§ **TASK**: Only a number is wanted here: the count of lines in the data below where the string "development" occurs.

§ **RECORDS SUPPLIED**:
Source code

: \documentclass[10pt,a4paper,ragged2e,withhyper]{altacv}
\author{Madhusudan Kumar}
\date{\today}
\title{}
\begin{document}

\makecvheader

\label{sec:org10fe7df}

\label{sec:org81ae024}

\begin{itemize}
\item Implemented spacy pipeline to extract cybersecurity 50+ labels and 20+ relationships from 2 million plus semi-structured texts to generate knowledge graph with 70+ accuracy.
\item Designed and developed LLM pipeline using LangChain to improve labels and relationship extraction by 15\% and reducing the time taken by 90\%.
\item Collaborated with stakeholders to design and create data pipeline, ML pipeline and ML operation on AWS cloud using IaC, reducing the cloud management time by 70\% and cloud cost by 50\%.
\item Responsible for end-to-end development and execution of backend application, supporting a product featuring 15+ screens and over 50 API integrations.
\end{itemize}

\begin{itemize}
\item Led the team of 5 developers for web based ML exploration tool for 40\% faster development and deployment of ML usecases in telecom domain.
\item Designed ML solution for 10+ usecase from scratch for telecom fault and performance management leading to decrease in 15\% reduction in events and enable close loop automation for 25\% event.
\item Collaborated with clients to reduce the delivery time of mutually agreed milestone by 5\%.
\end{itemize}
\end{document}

§ **TASK RESULT**: 2